Exercise details
Leave the pictures out and reproduce all the entries word for word.

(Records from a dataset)
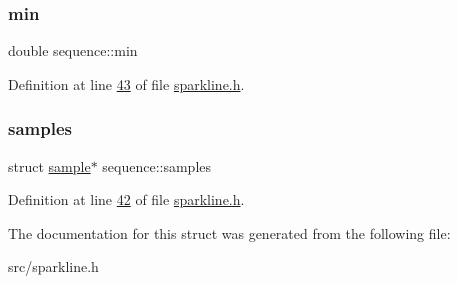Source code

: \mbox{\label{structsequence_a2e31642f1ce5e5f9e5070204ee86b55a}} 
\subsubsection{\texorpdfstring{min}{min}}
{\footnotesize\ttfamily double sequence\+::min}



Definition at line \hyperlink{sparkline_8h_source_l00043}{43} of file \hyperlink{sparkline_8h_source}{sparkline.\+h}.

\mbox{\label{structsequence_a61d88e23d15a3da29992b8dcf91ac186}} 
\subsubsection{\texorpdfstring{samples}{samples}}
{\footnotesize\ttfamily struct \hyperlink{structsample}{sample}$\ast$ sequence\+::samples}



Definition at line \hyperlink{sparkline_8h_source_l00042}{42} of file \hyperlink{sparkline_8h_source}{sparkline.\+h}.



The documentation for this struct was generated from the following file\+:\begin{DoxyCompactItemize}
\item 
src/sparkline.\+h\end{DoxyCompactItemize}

Answer to this problem
Source code

: \mbox{\label{structsequence_a2e31642f1ce5e5f9e5070204ee86b55a}} 
\subsubsection{\texorpdfstring{min}{min}}
{\footnotesize\ttfamily double sequence\+::min}



Definition at line \hyperlink{sparkline_8h_source_l00043}{43} of file \hyperlink{sparkline_8h_source}{sparkline.\+h}.

\mbox{\label{structsequence_a61d88e23d15a3da29992b8dcf91ac186}} 
\subsubsection{\texorpdfstring{samples}{samples}}
{\footnotesize\ttfamily struct \hyperlink{structsample}{sample}$\ast$ sequence\+::samples}



Definition at line \hyperlink{sparkline_8h_source_l00042}{42} of file \hyperlink{sparkline_8h_source}{sparkline.\+h}.



The documentation for this struct was generated from the following file\+:\begin{DoxyCompactItemize}
\item 
src/sparkline.\+h\end{DoxyCompactItemize}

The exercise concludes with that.